Suite à ce jugement, le délégué du gouvernement a versé en cause un dossier administratif comportant certains actes de la procédure d’adoption et d’approbation du reclassement de terrains litigieux, ainsi qu’une des objections introduites contre le vote provisoire du 20 septembre 2001 et plusieurs des réclamations formées à l’encontre de la délibération d’adoption définitive du 23 janvier 2002.

La société demanderesse conclut au rejet de ces pièces en faisant valoir que l’Etat, n’ayant ni déposé de mémoire en réponse dans le délai légal, ni plaidé oralement à l’audience, ferait ainsi défaut dans la procédure en cause et ne saurait partant être admis à intervenir à l’heure actuelle pour verser des pièces.

L’article 8 (5) de la loi modifiée du 21 juin 1999 portant règlement de procédure devant les juridictions administratives dispose notamment comme suit :

« L’autorité qui a posé l’acte visé par le recours dépose le dossier au greffe sans autre demande, dans le délai de trois mois à partir de la communication du recours ».

Cette disposition impose à l’autorité dont émane un acte déféré à travers un recours contentieux l’obligation de déposer au tribunal administratif de manière spontanée le dossier administratif relatif à cet acte et cette obligation est indépendante de la faculté pour le délégué du gouvernement de déposer certaines pièces dont il entend se prévaloir, cette faculté étant, conformément à l’article 8 (2) de ladite loi du 21 juin 1999, conditionnée par le dépôt concomitant d’un mémoire en réponse de sa part. Il s’ensuit qu’en l’espèce, le dépôt du dossier administratif versé en cause le 15 avril 2005 est à considérer comme exécution valable de l’obligation de communication consacrée par l’article 8 (5) de ladite loi du 21 juin 1999 et les pièces ainsi communiquées ne sont partant pas à écarter des débats, de manière que le moyen afférent de la société demanderesse est à rejeter.

La société demanderesse constate ensuite que la commune de Sandweiler n’a versé en cause aucune des pièces demandées par la tribunal et en déduit que cette dernière serait restée en défaut de prouver la relation causale entre les objections soumises suite au vote provisoire du reclassement en cause et le reclassement finalement retenu par le conseil communal et que les actes déférés devraient partant encourir l’annulation.

La société demanderesse analyse encore le dossier administratif versé par le délégué du gouvernement pour soutenir que, conformément au jugement du 24 mars 2005, seules les objections adressées à la commune suite au vote provisoire seraient relevantes pour répondre à la question soulevée par le tribunal, de manière que seules trois objections seraient pertinentes en l’espèce, les autres documents constituant des réclamations devant le ministre de l’Intérieur. Elle estime que, parmi ces trois objections, les deux objections de la société CEARCO ne pourraient être à l’origine du reclassement final dans la mesure où le terrain de cette dernière serait adjacent au sien et se trouverait ainsi dans la même situation que le sien, de manière que seule l’objection soumise par Monsieur L. pourrait être prise en compte. Or, celle-ci comporterait des objections floues et imprécises qui ne permettraient pas de faire un lien suffisant avec le reclassement définitivement retenu par le conseil communal.

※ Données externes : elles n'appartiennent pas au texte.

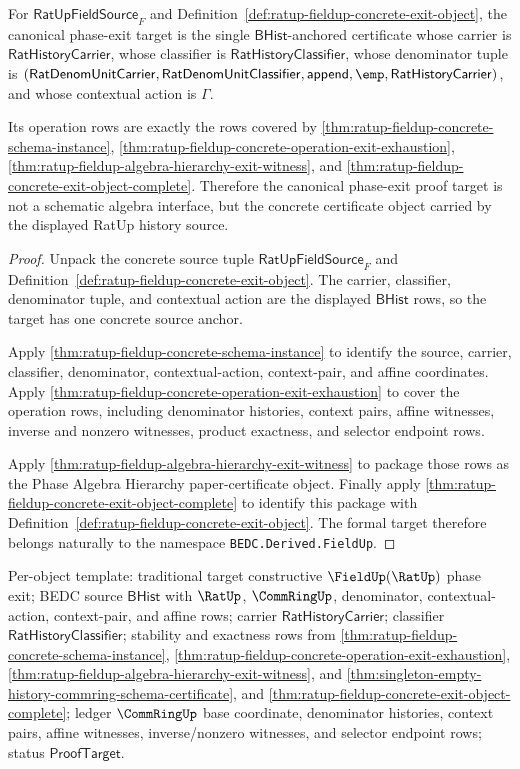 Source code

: \begin{theorem}
\label{thm:ratup-fieldup-canonical-machine-checkable-exit}
For $\mathsf{RatUpFieldSource}_F$ and
Definition~\ref{def:ratup-fieldup-concrete-exit-object}, the canonical
phase-exit target is the single $\mathsf{BHist}$-anchored certificate whose
carrier is $\mathsf{RatHistoryCarrier}$, whose classifier is
$\mathsf{RatHistoryClassifier}$, whose denominator tuple is
$(\mathsf{RatDenomUnitCarrier},\mathsf{RatDenomUnitClassifier},
\mathsf{append},\emp,\mathsf{RatHistoryCarrier})$, and whose contextual action
is $\Gamma$.

Its operation rows are exactly the rows covered by
\autoref{thm:ratup-fieldup-concrete-schema-instance},
\autoref{thm:ratup-fieldup-concrete-operation-exit-exhaustion},
\autoref{thm:ratup-fieldup-algebra-hierarchy-exit-witness}, and
\autoref{thm:ratup-fieldup-concrete-exit-object-complete}. Therefore the
canonical phase-exit proof target is not a schematic algebra interface, but the
concrete certificate object carried by the displayed RatUp history source.
\end{theorem}
\begin{proof}
Unpack the concrete source tuple $\mathsf{RatUpFieldSource}_F$ and
Definition~\ref{def:ratup-fieldup-concrete-exit-object}. The carrier,
classifier, denominator tuple, and contextual action are the displayed
$\mathsf{BHist}$ rows, so the target has one concrete source anchor.

Apply \autoref{thm:ratup-fieldup-concrete-schema-instance} to identify the
source, carrier, classifier, denominator, contextual-action, context-pair, and
affine coordinates. Apply
\autoref{thm:ratup-fieldup-concrete-operation-exit-exhaustion} to cover the
operation rows, including denominator histories, context pairs, affine
witnesses, inverse and nonzero witnesses, product exactness, and selector
endpoint rows.

Apply \autoref{thm:ratup-fieldup-algebra-hierarchy-exit-witness} to package
those rows as the Phase Algebra Hierarchy paper-certificate object. Finally
apply \autoref{thm:ratup-fieldup-concrete-exit-object-complete} to identify this
package with Definition~\ref{def:ratup-fieldup-concrete-exit-object}. The formal
target therefore belongs naturally to the namespace
\texttt{BEDC.Derived.FieldUp}.
\end{proof}

Per-object template: traditional target constructive
$\FieldUp(\RatUp)$ phase exit; BEDC source $\mathsf{BHist}$ with $\RatUp$,
$\CommRingUp$, denominator, contextual-action, context-pair, and affine rows;
carrier $\mathsf{RatHistoryCarrier}$; classifier
$\mathsf{RatHistoryClassifier}$; stability and exactness rows from
\autoref{thm:ratup-fieldup-concrete-schema-instance},
\autoref{thm:ratup-fieldup-concrete-operation-exit-exhaustion},
\autoref{thm:ratup-fieldup-algebra-hierarchy-exit-witness}, and
\autoref{thm:singleton-empty-history-commring-schema-certificate}, and
\autoref{thm:ratup-fieldup-concrete-exit-object-complete}; ledger
$\CommRingUp$ base coordinate, denominator histories, context pairs, affine
witnesses, inverse/nonzero witnesses, and selector endpoint rows; status
$\mathsf{ProofTarget}$.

La société demanderesse se réfère encore au contenu des procès-verbaux des réunions du collège des bourgmestre et échevins avec les auteurs d’objections en vue de l’aplanissement des difficultés pour affirmer que lesdits procès-verbaux n’indiqueraient que l’objet de ces réunions, ainsi que les présences et absences des objectants respectivement convoqués, mais resteraient muets sur le contenu des discussions et les propositions de modifications du collège des bourgmestre et échevins. La société demanderesse ajoute que certaines des réclamations devant le ministre de l’Intérieur révéleraient que le collège des bourgmestre et échevins aurait en réalité déclaré lors de ces réunions ne pas vouloir modifier le reclassement opéré à travers le vote provisoire du 20 septembre 2001.

La société demanderesse estime finalement que le défaut tant par la commune de Sandweiler que par le délégué du gouvernement de soumettre au tribunal un procès-verbal d’une délibération du collège des bourgmestre et échevins prise entre le 9 janvier 2002, date de la dernière réunion avec des objectants, et le 23 janvier 2002 et ayant arrêté les modifications au projet d’aménagement provisoirement voté à proposer au conseil communal révélerait le défaut de la preuve que le reclassement amendé décidé lors du vote définitif reposerait effectivement sur une proposition afférente du collège des bourgmestre et échevins suite à la procédure d’aplanissement des difficultés.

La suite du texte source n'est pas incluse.